Exercise objective = Your answer should consist of each line below that includes the word "difficultymonthdf".

Data extracted from a collection =

--- START ---

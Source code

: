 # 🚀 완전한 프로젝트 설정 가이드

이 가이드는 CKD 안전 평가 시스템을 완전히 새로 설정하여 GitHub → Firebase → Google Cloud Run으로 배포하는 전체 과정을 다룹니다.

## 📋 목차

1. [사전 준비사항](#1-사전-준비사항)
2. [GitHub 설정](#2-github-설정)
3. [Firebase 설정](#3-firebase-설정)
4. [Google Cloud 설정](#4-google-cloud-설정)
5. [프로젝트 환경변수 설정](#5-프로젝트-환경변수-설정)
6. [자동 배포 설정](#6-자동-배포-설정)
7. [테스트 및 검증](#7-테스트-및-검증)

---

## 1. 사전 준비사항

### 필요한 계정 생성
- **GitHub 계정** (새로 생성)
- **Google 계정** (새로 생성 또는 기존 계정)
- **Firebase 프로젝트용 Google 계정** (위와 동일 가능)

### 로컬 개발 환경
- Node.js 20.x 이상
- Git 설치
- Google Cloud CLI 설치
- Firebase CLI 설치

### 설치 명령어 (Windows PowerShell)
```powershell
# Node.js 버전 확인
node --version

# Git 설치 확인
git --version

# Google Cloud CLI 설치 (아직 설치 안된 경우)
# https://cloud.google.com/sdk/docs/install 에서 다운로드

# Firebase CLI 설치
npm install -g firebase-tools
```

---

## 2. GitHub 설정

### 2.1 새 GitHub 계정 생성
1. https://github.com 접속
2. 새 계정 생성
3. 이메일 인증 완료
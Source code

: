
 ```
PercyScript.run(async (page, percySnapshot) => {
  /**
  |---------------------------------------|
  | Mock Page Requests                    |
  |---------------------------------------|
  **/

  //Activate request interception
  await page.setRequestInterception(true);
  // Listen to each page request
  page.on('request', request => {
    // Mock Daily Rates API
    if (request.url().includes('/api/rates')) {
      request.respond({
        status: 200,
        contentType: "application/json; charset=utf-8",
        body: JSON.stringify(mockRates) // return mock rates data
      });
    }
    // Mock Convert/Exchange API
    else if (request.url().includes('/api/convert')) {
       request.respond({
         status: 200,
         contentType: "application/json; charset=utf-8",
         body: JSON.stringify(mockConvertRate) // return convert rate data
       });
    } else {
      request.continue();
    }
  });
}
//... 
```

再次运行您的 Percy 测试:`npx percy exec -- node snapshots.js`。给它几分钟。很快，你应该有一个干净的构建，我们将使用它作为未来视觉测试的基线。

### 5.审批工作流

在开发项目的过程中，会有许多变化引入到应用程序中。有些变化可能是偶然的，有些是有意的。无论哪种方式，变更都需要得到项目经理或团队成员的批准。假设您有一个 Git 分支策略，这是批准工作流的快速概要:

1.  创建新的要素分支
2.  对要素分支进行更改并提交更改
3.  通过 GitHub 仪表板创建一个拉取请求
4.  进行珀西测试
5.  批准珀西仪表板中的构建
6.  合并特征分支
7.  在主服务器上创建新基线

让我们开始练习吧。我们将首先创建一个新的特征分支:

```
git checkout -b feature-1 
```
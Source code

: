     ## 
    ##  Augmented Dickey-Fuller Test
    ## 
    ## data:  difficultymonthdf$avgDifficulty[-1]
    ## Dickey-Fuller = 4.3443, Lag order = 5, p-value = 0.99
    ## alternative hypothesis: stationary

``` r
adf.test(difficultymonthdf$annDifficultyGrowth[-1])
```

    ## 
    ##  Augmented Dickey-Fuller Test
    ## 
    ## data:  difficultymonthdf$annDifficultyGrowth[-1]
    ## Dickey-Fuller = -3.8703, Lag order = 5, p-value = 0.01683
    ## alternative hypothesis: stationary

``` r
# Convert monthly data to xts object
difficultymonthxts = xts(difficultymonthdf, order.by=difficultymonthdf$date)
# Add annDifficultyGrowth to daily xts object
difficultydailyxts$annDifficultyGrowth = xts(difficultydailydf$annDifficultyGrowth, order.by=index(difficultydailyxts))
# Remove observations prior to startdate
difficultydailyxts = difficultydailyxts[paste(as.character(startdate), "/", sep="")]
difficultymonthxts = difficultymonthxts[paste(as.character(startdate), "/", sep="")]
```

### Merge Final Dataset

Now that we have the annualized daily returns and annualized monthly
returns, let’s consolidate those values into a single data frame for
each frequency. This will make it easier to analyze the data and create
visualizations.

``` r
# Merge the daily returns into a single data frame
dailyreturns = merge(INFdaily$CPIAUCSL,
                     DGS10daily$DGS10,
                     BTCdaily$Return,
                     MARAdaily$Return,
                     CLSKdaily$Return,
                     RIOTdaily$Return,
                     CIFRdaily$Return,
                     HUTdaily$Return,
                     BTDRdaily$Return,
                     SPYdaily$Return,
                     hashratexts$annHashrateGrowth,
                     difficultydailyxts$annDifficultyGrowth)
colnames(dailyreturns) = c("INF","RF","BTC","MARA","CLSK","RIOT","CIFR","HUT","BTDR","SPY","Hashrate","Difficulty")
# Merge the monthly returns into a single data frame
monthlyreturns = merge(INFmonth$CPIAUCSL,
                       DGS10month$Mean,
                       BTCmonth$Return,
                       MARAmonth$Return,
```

--- END ---

Your response =
    ## data:  difficultymonthdf$avgDifficulty[-1]
adf.test(difficultymonthdf$annDifficultyGrowth[-1])
    ## data:  difficultymonthdf$annDifficultyGrowth[-1]
difficultymonthxts = xts(difficultymonthdf, order.by=difficultymonthdf$date)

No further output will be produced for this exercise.